Guido Fonteyn

Nouveau « corridor » ?

C’est l’histoire d’un amour malheureux. Le trésor des chansons flamandes en comprend une qui nous parle de l’amour passionné de deux enfants de sang royal. Hélas ! « l’eau était trop profonde » entre eux et leur union était impossible. Rongés par le désir, ils étaient condamnés, chacun sur le bord du ravin qui les séparait, à échanger des regards ardents, mais désespérés. Ainsi les mots romantiques d’une chanson du Moyen Age peuvent-ils décrire les rapports entre la Flandre et la Belgique germanophone. Le gouffre qui sépare les deux amoureux (potentiels) est clairement un précipice wallon. Dans ce genre de chanson apparaît souvent un monstre, mais il n’y a pas lieu de pousser aussi loin la comparaison.

GUIDO FONTEYN Essayiste et journaliste indépendant

Le néerlandais et l’allemand appartiennent tous deux à la même racine germanique, quoique l’allemand ne soit pas aussi apprécié en Flandre que l’anglais. Le plus important, c’est que les deux communautés, la flamande et la germanophone, ont mené, chacune dans leur domaine, une lutte similaire contre des manifestations de l’impérialisme culturel francophone. Ernest Claes, grand écrivain du terroir, auteur de De Witte, raconte dans ses livres comment, de son temps (l’entre-deux-guerres), les élèves du collège de Herentals (commune flamande s’il en est) s’exposaient à une punition [signum linguae (1)] s’ils parlaient le flamand dans la cour de récréation. L’usage du français y était obligatoire. Le français fut aussi la langue de l’enseignement. De la même manière, au milieu des années 1950, l’allemand était interdit dans l’administration et les écoles du territoire qui ne s’appelait pas encore la Belgique germanophone, mais les cantons de l’Est, dont ceux d’Eupen et de Sankt-Vith allaient devenir la Communauté germanophone, tandis que le canton wallon de Malmedy serait rattaché à la Wallonie. On ne refera pas ici toute l’histoire de la réforme de l’Etat vue de Flandre et de la Belgique germanophone. Mais une chose est certaine : les Belges germanophones ont su profiter d’une volonté délibérée de réforme de l’Etat émanant de la Flandre. Ils doivent une fière chandelle à un homme d’Etat comme Leo Tindemans dont le rôle dans ce processus est loin d’être négligeable.

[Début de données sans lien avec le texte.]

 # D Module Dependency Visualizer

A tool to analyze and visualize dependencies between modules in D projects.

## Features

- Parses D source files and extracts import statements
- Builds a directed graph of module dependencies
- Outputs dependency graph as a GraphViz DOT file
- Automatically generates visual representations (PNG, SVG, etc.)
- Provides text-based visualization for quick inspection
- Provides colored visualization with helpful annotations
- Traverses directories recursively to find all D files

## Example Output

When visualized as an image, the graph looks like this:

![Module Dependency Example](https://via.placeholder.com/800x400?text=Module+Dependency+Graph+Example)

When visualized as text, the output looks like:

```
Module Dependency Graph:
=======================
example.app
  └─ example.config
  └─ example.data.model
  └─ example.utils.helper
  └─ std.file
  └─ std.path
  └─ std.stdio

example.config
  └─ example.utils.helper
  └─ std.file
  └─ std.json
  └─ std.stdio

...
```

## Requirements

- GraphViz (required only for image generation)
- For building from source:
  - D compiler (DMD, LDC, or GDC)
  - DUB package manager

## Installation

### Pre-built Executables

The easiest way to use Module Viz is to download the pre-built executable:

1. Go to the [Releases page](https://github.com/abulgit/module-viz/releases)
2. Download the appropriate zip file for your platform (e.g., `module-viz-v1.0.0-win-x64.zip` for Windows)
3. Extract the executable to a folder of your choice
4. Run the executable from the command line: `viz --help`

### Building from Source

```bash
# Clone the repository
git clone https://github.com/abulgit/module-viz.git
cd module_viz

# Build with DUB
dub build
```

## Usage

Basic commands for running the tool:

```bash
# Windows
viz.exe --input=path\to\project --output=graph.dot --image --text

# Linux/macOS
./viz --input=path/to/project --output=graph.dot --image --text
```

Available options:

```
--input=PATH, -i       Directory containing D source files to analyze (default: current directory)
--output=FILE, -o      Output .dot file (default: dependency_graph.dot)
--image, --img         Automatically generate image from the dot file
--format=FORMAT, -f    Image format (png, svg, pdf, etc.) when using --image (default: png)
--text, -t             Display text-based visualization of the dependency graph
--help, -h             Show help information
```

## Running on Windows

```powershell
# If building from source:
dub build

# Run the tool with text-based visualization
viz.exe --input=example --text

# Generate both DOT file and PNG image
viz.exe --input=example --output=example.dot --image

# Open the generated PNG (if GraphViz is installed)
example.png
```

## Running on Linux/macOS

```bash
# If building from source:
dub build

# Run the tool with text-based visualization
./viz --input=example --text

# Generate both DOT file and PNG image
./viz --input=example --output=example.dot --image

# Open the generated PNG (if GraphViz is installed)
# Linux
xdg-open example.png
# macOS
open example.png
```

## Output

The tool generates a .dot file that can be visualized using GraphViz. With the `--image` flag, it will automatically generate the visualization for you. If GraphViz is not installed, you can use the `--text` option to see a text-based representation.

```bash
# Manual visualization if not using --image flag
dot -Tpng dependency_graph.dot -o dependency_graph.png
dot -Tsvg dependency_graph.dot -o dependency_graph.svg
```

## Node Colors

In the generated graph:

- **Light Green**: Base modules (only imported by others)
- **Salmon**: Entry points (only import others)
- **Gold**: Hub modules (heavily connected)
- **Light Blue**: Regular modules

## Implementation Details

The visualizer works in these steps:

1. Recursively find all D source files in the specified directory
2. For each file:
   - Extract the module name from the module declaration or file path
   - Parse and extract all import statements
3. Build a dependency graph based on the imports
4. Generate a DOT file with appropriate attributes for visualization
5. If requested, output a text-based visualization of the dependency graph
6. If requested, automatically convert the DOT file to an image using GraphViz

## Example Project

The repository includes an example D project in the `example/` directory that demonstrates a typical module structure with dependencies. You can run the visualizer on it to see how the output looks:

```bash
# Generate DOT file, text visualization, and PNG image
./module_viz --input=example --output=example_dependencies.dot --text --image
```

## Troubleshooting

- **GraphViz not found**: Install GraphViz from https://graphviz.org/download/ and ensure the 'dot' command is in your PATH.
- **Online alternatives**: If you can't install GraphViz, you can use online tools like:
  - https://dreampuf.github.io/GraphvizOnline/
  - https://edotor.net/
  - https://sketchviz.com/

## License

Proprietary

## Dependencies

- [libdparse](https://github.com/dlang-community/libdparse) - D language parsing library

Aussi son nom reste-t-il vénéré en Belgique germanophone.

Les contacts entre les deux amants auraient pu être plus étroits, s’il n’y avait pas eu le précipice wallon, à savoir la commune de Plombières qui, comme entité politico-administrative, sépare la Flandre et la Belgique germanophone. Plombières la wallonne, dépourvue de facilités, se trouve entre Voeren (Fouron) la flamande (avec facilités) et Kelmis (La Calamine) la germanophone (avec facilités) (2). La langue parlée par les habitants de Plombières fut indiscutablement le « Platt » et elle l’est encore en partie, et ce « Platt » était un dialecte allemand, pas un dialecte flamand, et absolument pas un dialecte français. Il s’en est fallu de très peu que la Flandre et la Belgique germanophone se touchent : une seule commune fait figure de barrière. Peut-être pourrait-on créer un corridor entre Voeren et Kelmis. Mais ceci est une pure vue de l’esprit, bien sûr, aucunement une proposition formelle.

(1) Le signum linguae était un rouleau sur lequel les fautifs devaient écrire leur nom. Ensuite ils tentaient d’attraper un camarade de classe, lui aussi coupable. Celui qui tenait le signum à la fin de la cour de récréation était puni. (2) Je relate mes balades le long de la frontière linguistique dans deux livres édités chez EPO, à Anvers : Over de taalgrens, de Comines à Voeren, et Grensgebied, de Voeren à Sankt-Vith. Ma conclusion générale est que le calme est revenu presque partout, et même qu’au-delà des frontières linguistiques les contacts ont été renoués. Bruxelles et la périphérie flamande font exception.